→ **YOUR INSTRUCTIONS**: Please set down only the lines below starting with the line with "sono gli errori relativi sui dati, mentre" and going on through the line with "i.e., by returning", verbatim and without pictures.

Items listed in a dataset:
Start of Block

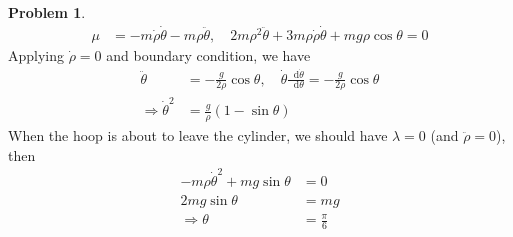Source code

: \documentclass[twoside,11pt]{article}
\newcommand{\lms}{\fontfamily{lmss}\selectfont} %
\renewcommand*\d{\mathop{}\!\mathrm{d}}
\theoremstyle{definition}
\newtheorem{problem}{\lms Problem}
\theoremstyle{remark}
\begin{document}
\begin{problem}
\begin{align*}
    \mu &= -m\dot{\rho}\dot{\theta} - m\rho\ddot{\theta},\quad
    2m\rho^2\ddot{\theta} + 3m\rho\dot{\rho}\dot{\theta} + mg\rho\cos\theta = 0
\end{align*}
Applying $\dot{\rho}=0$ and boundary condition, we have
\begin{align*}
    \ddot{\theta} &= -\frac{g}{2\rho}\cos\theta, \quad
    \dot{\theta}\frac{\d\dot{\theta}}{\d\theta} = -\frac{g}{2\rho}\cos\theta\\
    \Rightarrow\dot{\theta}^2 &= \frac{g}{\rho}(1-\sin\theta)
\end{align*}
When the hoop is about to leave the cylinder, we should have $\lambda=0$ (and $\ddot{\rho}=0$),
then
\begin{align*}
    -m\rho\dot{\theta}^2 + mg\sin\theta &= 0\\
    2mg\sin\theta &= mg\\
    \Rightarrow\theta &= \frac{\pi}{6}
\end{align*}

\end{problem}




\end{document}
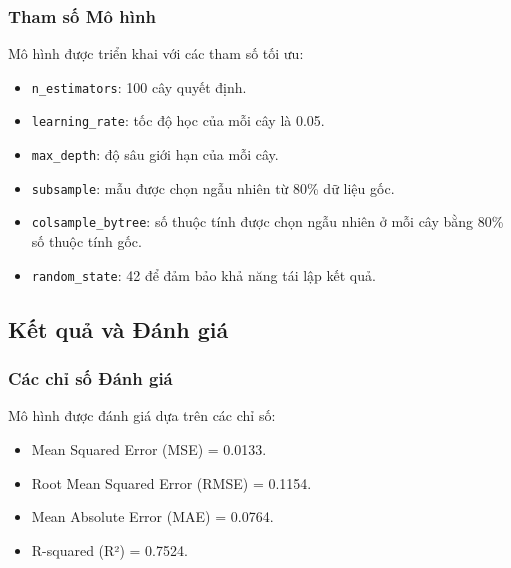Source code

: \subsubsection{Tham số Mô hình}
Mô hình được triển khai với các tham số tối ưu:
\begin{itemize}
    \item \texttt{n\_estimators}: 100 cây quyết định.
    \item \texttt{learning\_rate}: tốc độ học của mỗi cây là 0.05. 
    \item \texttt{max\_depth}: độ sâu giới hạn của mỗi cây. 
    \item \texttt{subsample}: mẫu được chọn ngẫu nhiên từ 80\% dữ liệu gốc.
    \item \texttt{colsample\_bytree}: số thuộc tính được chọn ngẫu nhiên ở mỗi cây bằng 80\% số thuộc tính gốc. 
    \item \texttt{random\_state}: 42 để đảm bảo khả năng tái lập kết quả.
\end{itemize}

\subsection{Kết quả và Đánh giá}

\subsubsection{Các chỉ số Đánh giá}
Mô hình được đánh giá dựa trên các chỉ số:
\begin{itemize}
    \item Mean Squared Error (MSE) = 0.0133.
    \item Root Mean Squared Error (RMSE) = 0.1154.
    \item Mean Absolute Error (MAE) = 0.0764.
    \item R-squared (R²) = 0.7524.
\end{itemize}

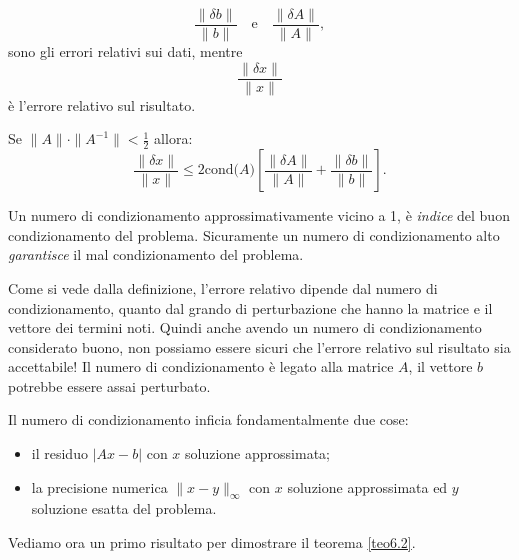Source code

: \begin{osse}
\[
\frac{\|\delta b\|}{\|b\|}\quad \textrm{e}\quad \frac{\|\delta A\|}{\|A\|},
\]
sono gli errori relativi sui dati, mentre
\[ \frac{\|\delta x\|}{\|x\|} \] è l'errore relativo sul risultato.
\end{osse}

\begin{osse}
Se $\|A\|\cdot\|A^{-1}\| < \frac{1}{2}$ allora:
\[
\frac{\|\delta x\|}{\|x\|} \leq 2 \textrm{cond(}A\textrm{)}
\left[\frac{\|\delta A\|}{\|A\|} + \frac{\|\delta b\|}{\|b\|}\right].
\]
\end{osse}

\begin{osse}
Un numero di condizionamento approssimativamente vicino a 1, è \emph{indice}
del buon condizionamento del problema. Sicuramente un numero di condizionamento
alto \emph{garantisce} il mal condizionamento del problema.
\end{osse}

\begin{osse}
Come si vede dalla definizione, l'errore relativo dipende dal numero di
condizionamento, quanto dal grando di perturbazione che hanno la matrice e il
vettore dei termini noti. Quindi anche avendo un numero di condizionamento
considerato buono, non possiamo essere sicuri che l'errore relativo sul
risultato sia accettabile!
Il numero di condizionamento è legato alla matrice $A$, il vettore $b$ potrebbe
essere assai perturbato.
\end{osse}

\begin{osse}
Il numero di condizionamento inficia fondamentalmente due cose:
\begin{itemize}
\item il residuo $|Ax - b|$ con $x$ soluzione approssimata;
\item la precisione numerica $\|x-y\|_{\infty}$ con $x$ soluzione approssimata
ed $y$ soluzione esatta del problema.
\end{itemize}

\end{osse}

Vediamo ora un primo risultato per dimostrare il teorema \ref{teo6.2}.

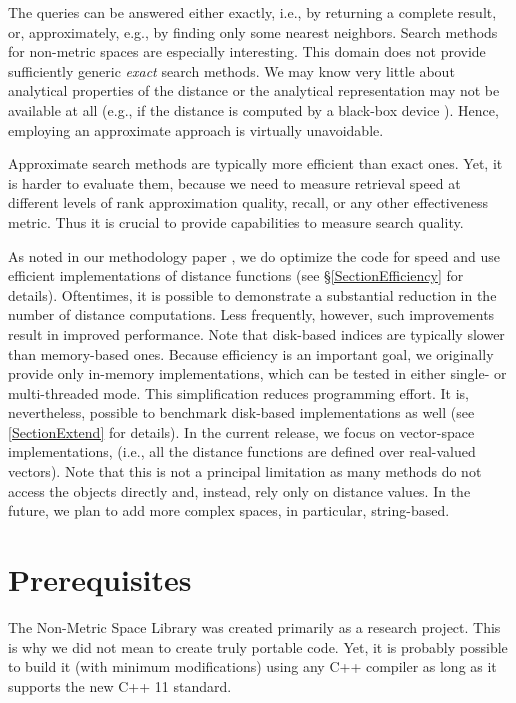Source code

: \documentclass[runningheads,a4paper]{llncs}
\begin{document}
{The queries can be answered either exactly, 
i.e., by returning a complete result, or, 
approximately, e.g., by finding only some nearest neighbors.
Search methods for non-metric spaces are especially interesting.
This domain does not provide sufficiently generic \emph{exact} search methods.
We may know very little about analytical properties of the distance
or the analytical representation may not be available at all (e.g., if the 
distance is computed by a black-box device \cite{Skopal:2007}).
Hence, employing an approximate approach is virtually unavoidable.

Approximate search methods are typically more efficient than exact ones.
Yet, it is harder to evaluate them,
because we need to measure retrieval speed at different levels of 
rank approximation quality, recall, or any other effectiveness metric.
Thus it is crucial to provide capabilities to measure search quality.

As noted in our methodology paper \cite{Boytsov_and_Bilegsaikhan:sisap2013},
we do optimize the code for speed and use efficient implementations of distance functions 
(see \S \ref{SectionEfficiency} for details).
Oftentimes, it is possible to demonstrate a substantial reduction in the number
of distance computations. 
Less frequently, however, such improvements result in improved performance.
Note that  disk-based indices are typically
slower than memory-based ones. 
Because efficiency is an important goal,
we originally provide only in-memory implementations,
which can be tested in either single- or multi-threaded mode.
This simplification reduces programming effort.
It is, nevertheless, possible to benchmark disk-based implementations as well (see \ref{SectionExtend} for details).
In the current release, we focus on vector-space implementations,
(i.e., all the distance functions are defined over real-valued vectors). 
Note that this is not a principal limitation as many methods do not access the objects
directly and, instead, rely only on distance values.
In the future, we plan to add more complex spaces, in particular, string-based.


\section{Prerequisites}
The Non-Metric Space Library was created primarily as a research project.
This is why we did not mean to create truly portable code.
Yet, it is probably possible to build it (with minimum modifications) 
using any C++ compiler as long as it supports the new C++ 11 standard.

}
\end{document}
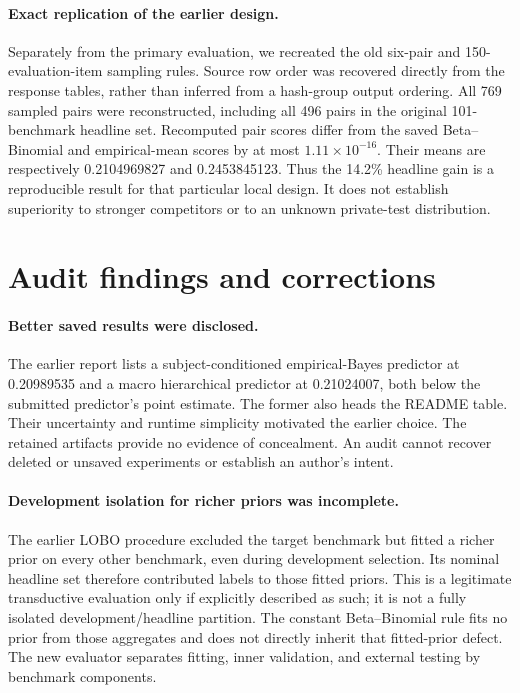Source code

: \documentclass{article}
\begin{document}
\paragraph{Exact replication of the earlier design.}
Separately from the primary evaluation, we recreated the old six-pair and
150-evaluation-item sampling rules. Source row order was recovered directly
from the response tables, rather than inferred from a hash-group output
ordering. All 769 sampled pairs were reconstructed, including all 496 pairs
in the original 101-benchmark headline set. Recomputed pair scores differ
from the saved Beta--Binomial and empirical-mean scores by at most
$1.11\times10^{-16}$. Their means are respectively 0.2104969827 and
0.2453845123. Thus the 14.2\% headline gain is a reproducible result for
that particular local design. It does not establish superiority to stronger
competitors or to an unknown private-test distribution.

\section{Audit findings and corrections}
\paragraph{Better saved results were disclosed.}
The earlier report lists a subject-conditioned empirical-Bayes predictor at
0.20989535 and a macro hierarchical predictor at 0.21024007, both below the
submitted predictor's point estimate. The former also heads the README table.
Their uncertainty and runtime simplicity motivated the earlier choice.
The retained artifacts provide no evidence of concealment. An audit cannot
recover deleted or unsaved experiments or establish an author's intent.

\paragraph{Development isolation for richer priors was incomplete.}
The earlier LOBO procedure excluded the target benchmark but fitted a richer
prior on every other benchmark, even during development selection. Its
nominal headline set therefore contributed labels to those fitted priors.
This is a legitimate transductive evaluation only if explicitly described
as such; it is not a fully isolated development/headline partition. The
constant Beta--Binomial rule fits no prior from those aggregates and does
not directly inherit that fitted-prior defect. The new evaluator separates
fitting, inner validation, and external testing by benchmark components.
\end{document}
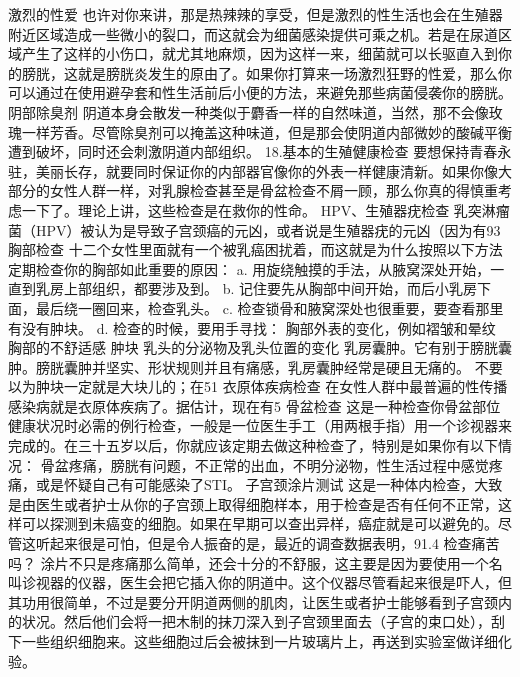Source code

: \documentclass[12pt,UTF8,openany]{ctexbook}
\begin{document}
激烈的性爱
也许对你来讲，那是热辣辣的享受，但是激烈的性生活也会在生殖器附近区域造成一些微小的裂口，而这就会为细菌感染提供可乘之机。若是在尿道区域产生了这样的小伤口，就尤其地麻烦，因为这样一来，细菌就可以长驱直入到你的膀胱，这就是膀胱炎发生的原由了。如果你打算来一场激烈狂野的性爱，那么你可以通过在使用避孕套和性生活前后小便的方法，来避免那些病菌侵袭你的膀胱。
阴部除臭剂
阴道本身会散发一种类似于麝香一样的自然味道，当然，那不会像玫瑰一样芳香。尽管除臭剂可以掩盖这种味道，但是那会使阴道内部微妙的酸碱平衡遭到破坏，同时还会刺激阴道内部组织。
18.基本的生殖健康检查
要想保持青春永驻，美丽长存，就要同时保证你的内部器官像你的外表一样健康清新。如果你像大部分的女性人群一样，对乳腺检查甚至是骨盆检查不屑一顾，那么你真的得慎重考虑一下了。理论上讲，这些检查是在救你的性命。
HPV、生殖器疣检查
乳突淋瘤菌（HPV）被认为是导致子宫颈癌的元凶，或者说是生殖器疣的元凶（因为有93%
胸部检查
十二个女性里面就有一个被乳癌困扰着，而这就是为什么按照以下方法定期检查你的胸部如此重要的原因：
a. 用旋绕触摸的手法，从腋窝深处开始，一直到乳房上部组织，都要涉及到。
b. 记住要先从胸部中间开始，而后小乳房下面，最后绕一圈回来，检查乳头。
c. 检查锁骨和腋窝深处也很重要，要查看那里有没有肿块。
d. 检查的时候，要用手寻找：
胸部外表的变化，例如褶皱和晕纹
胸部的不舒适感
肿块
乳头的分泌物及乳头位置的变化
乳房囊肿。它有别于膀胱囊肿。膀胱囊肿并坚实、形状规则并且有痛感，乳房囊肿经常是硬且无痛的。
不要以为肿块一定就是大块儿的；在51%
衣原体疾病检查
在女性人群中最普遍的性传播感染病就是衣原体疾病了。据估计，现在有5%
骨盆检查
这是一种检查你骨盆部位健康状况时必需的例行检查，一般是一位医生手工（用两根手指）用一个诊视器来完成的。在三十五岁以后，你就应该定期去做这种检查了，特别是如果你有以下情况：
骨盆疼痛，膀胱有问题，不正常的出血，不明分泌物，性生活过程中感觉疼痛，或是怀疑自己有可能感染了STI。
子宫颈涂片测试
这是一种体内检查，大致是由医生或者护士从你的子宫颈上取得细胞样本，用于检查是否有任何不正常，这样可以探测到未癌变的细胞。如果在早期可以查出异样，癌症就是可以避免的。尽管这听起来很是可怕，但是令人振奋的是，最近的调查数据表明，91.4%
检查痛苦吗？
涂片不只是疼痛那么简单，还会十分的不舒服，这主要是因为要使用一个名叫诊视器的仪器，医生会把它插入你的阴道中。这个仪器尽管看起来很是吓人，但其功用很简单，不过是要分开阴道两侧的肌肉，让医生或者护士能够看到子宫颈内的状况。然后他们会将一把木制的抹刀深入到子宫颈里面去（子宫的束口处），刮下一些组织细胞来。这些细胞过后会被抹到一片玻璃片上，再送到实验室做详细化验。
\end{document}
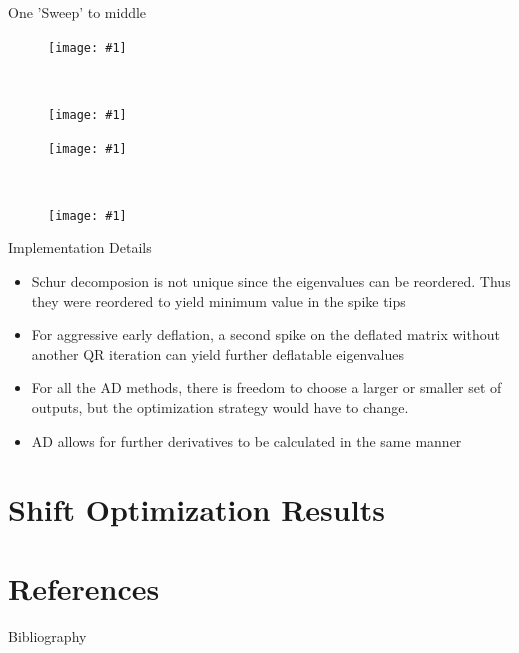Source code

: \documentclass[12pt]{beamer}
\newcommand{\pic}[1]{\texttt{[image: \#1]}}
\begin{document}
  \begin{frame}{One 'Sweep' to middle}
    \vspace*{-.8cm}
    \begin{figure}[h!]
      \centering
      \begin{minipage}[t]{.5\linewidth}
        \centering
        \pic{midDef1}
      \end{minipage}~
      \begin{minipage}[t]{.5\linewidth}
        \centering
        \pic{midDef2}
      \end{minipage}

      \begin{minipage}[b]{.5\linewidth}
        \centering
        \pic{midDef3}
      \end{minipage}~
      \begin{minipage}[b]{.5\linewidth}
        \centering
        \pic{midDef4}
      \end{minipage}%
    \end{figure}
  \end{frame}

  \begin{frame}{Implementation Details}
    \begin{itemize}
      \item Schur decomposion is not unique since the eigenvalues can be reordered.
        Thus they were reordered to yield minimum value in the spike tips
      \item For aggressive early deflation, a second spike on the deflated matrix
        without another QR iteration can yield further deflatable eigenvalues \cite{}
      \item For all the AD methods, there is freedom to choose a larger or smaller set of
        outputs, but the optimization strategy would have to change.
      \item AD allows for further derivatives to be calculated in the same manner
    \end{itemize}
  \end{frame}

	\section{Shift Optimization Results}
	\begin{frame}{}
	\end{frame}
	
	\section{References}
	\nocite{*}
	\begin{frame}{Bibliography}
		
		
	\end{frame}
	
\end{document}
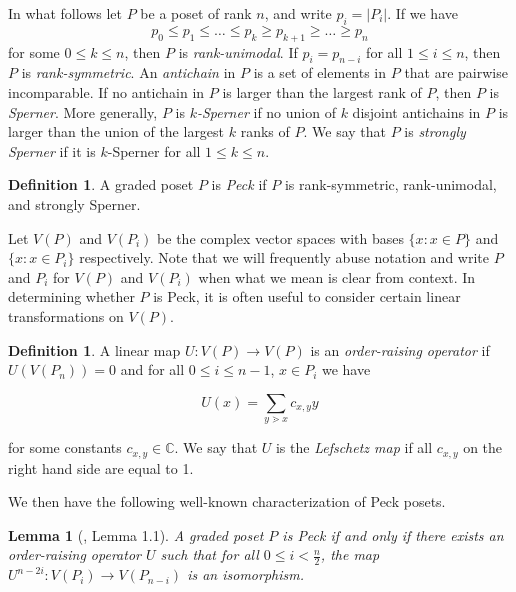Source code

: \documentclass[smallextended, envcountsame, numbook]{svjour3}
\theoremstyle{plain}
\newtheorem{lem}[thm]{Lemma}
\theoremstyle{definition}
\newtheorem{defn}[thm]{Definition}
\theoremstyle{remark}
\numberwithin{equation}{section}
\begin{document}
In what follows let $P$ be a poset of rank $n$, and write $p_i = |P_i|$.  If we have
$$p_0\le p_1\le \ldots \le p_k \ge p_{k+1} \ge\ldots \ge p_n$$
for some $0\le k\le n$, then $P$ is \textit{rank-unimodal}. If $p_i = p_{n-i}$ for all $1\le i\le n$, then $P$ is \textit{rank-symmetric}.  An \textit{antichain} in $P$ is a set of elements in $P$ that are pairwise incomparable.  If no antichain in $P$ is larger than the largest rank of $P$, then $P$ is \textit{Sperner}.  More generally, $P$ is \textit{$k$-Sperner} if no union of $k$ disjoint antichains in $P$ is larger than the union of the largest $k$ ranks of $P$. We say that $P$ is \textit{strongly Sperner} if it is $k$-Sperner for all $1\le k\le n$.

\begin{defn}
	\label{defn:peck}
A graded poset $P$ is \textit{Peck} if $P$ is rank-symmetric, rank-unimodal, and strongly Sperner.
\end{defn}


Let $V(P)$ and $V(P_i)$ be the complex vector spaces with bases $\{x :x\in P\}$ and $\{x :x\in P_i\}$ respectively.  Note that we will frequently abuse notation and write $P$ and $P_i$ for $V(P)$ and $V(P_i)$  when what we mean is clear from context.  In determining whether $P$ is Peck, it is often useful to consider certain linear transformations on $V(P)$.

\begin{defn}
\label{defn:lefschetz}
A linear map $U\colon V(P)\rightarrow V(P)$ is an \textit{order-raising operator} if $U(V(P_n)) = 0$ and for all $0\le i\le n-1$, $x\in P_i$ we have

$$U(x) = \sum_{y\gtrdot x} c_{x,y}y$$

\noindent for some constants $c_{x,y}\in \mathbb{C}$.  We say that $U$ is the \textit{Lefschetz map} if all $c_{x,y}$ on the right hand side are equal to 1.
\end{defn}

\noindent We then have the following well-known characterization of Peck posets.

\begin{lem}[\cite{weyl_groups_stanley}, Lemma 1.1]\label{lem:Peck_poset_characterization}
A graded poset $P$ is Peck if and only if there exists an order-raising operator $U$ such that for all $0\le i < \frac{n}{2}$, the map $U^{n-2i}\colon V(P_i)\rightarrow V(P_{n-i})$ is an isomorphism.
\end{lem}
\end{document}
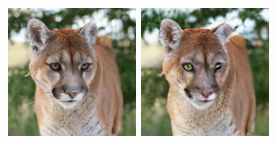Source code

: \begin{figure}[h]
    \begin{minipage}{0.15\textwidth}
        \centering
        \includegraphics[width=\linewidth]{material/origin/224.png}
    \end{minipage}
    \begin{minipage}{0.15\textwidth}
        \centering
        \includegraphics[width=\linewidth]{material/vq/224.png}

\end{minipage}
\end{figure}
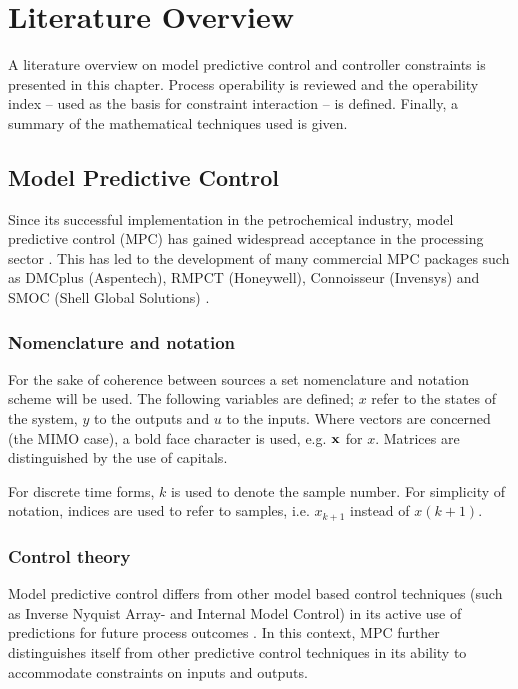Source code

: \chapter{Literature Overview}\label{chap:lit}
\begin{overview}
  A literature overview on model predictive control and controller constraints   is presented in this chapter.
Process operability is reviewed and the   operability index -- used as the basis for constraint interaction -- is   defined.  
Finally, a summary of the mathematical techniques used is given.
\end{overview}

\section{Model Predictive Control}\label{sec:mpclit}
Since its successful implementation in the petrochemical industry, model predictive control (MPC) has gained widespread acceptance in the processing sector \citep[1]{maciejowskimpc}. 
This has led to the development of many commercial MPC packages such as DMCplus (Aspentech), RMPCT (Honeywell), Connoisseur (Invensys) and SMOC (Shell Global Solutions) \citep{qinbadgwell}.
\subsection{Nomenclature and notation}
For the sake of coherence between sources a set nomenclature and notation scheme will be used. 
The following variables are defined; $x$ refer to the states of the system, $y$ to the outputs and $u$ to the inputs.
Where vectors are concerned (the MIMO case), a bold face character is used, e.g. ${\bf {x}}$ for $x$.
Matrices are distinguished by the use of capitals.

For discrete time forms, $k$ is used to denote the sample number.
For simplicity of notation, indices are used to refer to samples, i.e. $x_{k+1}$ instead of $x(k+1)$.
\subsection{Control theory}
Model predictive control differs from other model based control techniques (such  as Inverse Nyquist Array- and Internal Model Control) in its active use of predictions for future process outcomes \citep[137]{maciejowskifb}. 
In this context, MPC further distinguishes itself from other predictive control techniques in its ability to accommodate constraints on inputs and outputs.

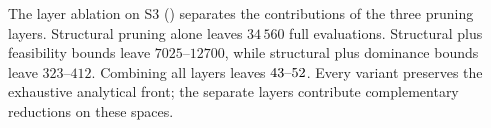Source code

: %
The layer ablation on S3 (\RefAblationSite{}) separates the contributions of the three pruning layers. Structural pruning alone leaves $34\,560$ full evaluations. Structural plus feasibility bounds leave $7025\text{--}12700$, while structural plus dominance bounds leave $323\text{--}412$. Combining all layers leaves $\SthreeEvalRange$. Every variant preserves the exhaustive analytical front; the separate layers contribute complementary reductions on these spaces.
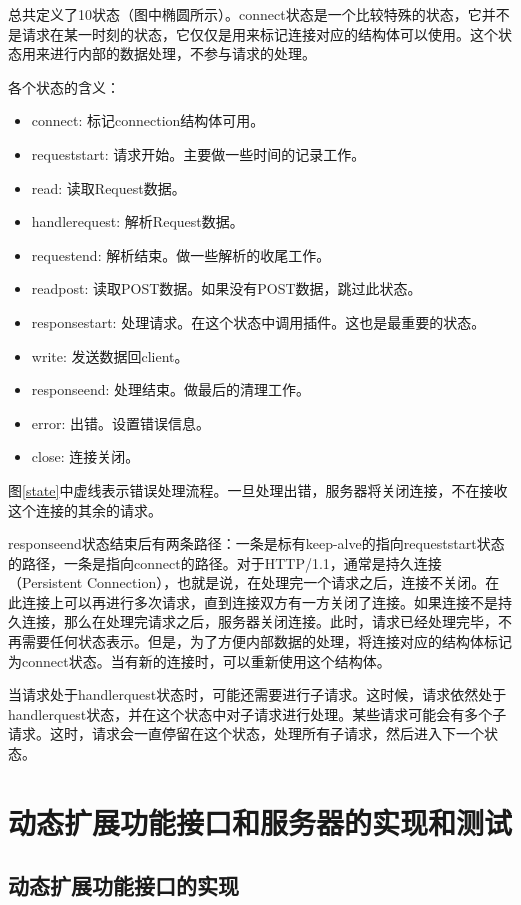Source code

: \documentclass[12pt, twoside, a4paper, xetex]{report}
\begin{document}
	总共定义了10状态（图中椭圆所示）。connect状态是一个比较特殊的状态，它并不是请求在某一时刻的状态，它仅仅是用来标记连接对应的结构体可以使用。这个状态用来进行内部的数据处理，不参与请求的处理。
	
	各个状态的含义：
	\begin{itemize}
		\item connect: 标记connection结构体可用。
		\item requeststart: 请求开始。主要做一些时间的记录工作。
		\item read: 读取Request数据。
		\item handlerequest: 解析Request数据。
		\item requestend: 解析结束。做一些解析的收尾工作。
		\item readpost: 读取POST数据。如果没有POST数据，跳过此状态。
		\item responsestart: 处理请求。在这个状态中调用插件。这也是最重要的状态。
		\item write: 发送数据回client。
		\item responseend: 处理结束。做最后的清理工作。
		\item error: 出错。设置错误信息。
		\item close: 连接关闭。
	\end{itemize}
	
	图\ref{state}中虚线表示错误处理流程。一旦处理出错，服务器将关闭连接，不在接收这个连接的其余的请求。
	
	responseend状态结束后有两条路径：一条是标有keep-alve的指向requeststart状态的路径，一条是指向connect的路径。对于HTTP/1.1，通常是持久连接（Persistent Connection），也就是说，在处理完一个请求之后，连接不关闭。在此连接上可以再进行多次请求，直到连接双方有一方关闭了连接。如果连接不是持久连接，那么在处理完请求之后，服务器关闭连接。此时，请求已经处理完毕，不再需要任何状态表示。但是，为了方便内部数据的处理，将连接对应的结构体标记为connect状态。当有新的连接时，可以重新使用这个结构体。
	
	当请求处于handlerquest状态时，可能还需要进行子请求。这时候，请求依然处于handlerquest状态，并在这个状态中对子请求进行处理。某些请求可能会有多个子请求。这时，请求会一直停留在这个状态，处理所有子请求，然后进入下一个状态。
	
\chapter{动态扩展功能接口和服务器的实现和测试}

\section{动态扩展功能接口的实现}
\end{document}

End of Block

→ **ANSWER FOR THE TASK**:
sono gli errori relativi sui dati, mentre
\[ \frac{\|\delta x\|}{\|x\|} \] è l'errore relativo sul risultato.
\end{osse}

\begin{osse}
Se $\|A\|\cdot\|A^{-1}\| < \frac{1}{2}$ allora:
\[
\frac{\|\delta x\|}{\|x\|} \leq 2 \textrm{cond(}A\textrm{)}
\left[\frac{\|\delta A\|}{\|A\|} + \frac{\|\delta b\|}{\|b\|}\right].
\]
\end{osse}

\begin{osse}
Un numero di condizionamento approssimativamente vicino a 1, è \emph{indice}
del buon condizionamento del problema. Sicuramente un numero di condizionamento
alto \emph{garantisce} il mal condizionamento del problema.
\end{osse}

\begin{osse}
Come si vede dalla definizione, l'errore relativo dipende dal numero di
condizionamento, quanto dal grando di perturbazione che hanno la matrice e il
vettore dei termini noti. Quindi anche avendo un numero di condizionamento
considerato buono, non possiamo essere sicuri che l'errore relativo sul
risultato sia accettabile!
Il numero di condizionamento è legato alla matrice $A$, il vettore $b$ potrebbe
essere assai perturbato.
\end{osse}

\begin{osse}
Il numero di condizionamento inficia fondamentalmente due cose:
\begin{itemize}
\item il residuo $|Ax - b|$ con $x$ soluzione approssimata;
\item la precisione numerica $\|x-y\|_{\infty}$ con $x$ soluzione approssimata
ed $y$ soluzione esatta del problema.
\end{itemize}

\end{osse}

Vediamo ora un primo risultato per dimostrare il teorema \ref{teo6.2}.

Source code

: \documentclass[runningheads,a4paper]{llncs}
\begin{document}
{The queries can be answered either exactly, 
i.e., by returning a complete result, or, 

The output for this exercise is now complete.